* **Exercise brief**
Here are some records. Repeat them all exactly.

* **Records for the exercise**
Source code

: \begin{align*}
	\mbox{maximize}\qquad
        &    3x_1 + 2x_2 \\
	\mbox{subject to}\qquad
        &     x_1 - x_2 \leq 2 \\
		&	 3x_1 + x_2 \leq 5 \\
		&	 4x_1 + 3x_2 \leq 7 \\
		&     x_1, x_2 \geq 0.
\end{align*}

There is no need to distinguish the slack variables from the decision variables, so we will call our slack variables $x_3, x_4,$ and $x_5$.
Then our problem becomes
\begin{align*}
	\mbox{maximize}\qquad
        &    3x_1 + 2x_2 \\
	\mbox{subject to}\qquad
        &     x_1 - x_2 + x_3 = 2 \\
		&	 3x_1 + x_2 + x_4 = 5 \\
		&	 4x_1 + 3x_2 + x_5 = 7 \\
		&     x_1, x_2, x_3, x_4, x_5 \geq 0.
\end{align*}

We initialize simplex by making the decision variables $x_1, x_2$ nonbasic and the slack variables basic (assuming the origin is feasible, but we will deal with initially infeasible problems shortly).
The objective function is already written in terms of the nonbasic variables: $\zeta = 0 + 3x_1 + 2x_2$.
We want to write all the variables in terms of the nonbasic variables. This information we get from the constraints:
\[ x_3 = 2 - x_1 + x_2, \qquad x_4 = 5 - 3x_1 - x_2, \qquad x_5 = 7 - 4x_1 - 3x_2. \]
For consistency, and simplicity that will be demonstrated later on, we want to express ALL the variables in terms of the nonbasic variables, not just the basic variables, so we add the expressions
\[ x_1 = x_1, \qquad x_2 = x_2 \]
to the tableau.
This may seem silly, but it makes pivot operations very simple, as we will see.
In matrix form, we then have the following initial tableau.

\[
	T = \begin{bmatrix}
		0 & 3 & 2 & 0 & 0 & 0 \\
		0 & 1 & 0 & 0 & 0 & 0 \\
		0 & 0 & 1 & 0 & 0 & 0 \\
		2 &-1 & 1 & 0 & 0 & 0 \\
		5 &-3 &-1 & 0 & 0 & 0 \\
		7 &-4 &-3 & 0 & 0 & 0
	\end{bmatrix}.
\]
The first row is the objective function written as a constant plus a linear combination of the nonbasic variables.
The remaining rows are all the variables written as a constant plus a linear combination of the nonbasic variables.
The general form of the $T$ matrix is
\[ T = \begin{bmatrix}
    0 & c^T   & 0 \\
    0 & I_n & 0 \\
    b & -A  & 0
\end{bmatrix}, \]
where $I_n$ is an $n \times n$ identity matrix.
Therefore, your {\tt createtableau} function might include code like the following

* **Answer**
Source code

: \begin{align*}
	\mbox{maximize}\qquad
        &    3x_1 + 2x_2 \\
	\mbox{subject to}\qquad
        &     x_1 - x_2 \leq 2 \\
		&	 3x_1 + x_2 \leq 5 \\
		&	 4x_1 + 3x_2 \leq 7 \\
		&     x_1, x_2 \geq 0.
\end{align*}

There is no need to distinguish the slack variables from the decision variables, so we will call our slack variables $x_3, x_4,$ and $x_5$.
Then our problem becomes
\begin{align*}
	\mbox{maximize}\qquad
        &    3x_1 + 2x_2 \\
	\mbox{subject to}\qquad
        &     x_1 - x_2 + x_3 = 2 \\
		&	 3x_1 + x_2 + x_4 = 5 \\
		&	 4x_1 + 3x_2 + x_5 = 7 \\
		&     x_1, x_2, x_3, x_4, x_5 \geq 0.
\end{align*}

We initialize simplex by making the decision variables $x_1, x_2$ nonbasic and the slack variables basic (assuming the origin is feasible, but we will deal with initially infeasible problems shortly).
The objective function is already written in terms of the nonbasic variables: $\zeta = 0 + 3x_1 + 2x_2$.
We want to write all the variables in terms of the nonbasic variables. This information we get from the constraints:
\[ x_3 = 2 - x_1 + x_2, \qquad x_4 = 5 - 3x_1 - x_2, \qquad x_5 = 7 - 4x_1 - 3x_2. \]
For consistency, and simplicity that will be demonstrated later on, we want to express ALL the variables in terms of the nonbasic variables, not just the basic variables, so we add the expressions
\[ x_1 = x_1, \qquad x_2 = x_2 \]
to the tableau.
This may seem silly, but it makes pivot operations very simple, as we will see.
In matrix form, we then have the following initial tableau.

\[
	T = \begin{bmatrix}
		0 & 3 & 2 & 0 & 0 & 0 \\
		0 & 1 & 0 & 0 & 0 & 0 \\
		0 & 0 & 1 & 0 & 0 & 0 \\
		2 &-1 & 1 & 0 & 0 & 0 \\
		5 &-3 &-1 & 0 & 0 & 0 \\
		7 &-4 &-3 & 0 & 0 & 0
	\end{bmatrix}.
\]
The first row is the objective function written as a constant plus a linear combination of the nonbasic variables.
The remaining rows are all the variables written as a constant plus a linear combination of the nonbasic variables.
The general form of the $T$ matrix is
\[ T = \begin{bmatrix}
    0 & c^T   & 0 \\
    0 & I_n & 0 \\
    b & -A  & 0
\end{bmatrix}, \]
where $I_n$ is an $n \times n$ identity matrix.
Therefore, your {\tt createtableau} function might include code like the following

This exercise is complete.